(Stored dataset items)
*-*-*

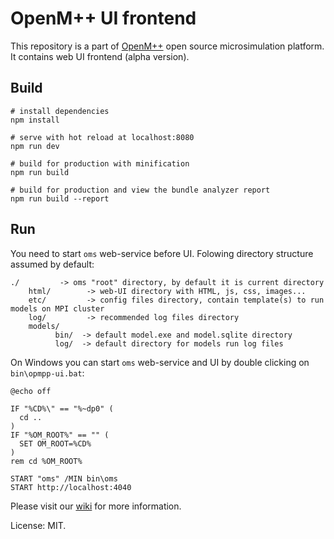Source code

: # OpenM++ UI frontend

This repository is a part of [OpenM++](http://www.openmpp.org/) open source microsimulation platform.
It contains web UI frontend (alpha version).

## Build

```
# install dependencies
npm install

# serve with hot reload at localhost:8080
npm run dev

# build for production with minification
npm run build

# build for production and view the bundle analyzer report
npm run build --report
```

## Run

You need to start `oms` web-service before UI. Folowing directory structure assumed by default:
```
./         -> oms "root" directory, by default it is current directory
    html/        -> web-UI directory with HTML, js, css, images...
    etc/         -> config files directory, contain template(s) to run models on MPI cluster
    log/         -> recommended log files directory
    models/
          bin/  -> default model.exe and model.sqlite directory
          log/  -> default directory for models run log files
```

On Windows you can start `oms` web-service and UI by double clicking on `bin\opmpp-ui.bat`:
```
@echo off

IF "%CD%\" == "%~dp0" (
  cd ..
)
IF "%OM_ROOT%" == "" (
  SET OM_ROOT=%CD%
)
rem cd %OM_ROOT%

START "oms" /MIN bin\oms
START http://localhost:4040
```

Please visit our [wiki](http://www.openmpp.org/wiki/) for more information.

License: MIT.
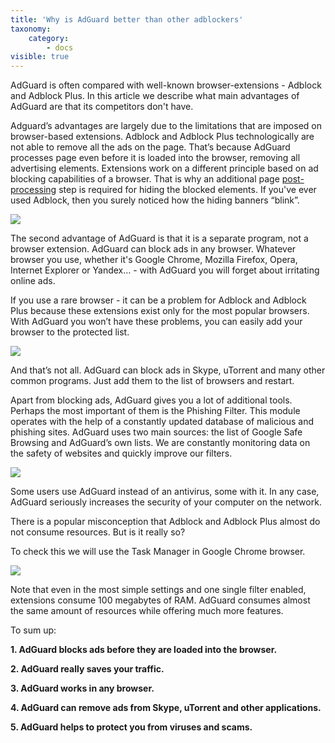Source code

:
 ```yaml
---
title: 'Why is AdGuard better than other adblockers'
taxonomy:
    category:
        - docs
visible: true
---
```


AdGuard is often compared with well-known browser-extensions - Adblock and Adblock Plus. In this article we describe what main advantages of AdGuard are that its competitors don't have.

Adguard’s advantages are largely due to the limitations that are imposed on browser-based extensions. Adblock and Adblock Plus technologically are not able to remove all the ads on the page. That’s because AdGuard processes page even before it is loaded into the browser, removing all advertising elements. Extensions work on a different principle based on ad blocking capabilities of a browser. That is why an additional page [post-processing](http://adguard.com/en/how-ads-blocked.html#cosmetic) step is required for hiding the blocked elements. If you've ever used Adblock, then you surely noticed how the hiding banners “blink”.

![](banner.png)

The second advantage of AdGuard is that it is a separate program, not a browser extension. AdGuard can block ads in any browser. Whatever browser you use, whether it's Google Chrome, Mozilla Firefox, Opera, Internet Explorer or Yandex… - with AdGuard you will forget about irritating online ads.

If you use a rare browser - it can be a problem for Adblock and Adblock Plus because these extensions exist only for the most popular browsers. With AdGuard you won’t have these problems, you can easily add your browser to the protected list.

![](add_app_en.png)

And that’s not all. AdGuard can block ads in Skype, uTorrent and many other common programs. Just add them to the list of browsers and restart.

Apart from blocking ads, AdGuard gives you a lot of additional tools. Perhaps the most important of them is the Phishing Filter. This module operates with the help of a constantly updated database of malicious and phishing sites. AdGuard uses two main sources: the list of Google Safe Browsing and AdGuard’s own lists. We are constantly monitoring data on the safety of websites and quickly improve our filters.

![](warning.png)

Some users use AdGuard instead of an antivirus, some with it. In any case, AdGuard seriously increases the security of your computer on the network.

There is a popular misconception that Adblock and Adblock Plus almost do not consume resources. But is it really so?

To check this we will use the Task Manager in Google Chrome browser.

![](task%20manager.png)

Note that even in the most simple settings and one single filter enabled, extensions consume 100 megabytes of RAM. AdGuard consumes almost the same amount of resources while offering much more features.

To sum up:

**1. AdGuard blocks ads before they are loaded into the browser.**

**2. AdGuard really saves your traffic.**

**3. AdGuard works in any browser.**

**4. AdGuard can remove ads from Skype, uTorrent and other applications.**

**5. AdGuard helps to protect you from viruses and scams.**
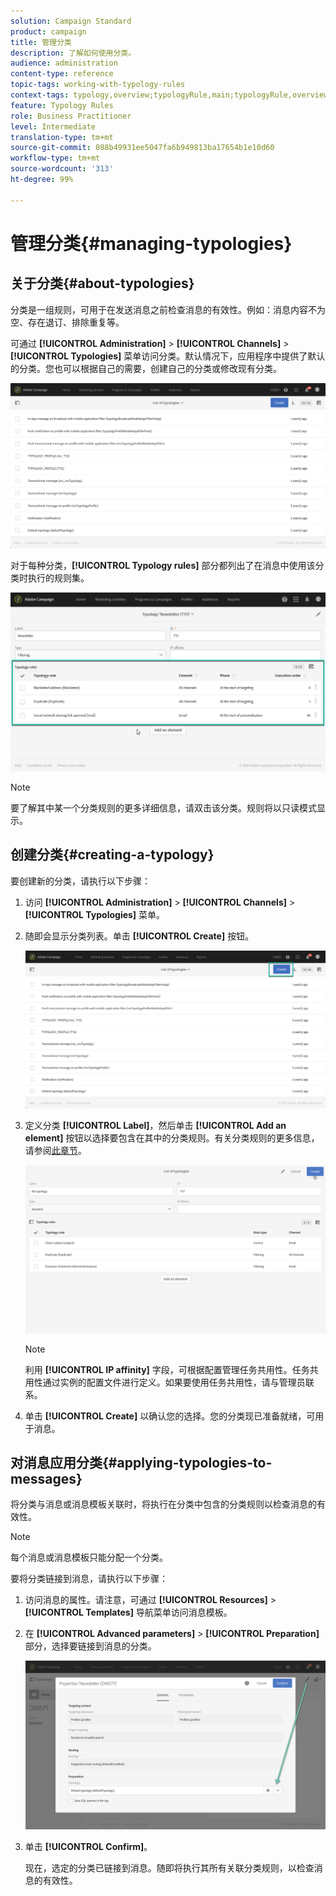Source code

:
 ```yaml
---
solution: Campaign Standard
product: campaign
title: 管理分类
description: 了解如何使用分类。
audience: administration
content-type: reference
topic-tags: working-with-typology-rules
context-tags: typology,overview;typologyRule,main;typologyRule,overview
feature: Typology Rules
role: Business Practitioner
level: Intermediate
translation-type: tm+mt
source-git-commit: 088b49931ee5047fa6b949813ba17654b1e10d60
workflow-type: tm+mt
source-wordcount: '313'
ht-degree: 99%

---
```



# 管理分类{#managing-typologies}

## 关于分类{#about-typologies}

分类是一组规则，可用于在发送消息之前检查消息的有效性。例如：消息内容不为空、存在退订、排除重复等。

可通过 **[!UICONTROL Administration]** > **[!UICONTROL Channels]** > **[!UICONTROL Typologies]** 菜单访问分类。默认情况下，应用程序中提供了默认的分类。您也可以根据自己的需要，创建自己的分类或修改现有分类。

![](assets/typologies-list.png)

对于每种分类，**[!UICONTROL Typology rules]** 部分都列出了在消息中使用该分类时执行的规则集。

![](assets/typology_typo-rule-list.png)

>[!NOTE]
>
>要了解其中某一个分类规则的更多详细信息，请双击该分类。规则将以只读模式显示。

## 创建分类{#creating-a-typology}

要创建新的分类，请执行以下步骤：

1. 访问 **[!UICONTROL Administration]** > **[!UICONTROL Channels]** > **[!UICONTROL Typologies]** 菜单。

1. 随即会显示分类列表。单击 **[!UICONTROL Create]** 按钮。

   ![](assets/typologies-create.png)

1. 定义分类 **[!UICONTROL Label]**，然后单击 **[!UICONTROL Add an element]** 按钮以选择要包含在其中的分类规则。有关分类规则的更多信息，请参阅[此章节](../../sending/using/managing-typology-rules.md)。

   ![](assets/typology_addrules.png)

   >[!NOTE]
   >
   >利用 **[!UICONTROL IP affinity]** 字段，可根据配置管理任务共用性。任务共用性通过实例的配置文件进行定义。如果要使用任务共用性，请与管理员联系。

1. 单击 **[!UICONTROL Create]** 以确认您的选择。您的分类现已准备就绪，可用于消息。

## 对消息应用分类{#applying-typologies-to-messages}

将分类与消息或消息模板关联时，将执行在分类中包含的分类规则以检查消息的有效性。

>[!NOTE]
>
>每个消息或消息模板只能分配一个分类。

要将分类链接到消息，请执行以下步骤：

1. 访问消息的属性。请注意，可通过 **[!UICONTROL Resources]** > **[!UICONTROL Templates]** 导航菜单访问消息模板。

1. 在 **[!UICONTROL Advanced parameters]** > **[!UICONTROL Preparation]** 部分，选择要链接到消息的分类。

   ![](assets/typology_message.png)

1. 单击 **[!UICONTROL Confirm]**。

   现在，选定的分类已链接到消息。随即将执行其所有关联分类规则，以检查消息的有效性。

*-*-*

*How to complete this task*.
Output the line containing "1. 随即会显示分类列表。单击 **[!UICONTROL Create]** 按钮。" and each line after it through the close of the entries, unchanged and with no other lines.

*Output of the exercise*.
1. 随即会显示分类列表。单击 **[!UICONTROL Create]** 按钮。

   ![](assets/typologies-create.png)

1. 定义分类 **[!UICONTROL Label]**，然后单击 **[!UICONTROL Add an element]** 按钮以选择要包含在其中的分类规则。有关分类规则的更多信息，请参阅[此章节](../../sending/using/managing-typology-rules.md)。

   ![](assets/typology_addrules.png)

   >[!NOTE]
   >
   >利用 **[!UICONTROL IP affinity]** 字段，可根据配置管理任务共用性。任务共用性通过实例的配置文件进行定义。如果要使用任务共用性，请与管理员联系。

1. 单击 **[!UICONTROL Create]** 以确认您的选择。您的分类现已准备就绪，可用于消息。

## 对消息应用分类{#applying-typologies-to-messages}

将分类与消息或消息模板关联时，将执行在分类中包含的分类规则以检查消息的有效性。

>[!NOTE]
>
>每个消息或消息模板只能分配一个分类。

要将分类链接到消息，请执行以下步骤：

1. 访问消息的属性。请注意，可通过 **[!UICONTROL Resources]** > **[!UICONTROL Templates]** 导航菜单访问消息模板。

1. 在 **[!UICONTROL Advanced parameters]** > **[!UICONTROL Preparation]** 部分，选择要链接到消息的分类。

   ![](assets/typology_message.png)

1. 单击 **[!UICONTROL Confirm]**。

   现在，选定的分类已链接到消息。随即将执行其所有关联分类规则，以检查消息的有效性。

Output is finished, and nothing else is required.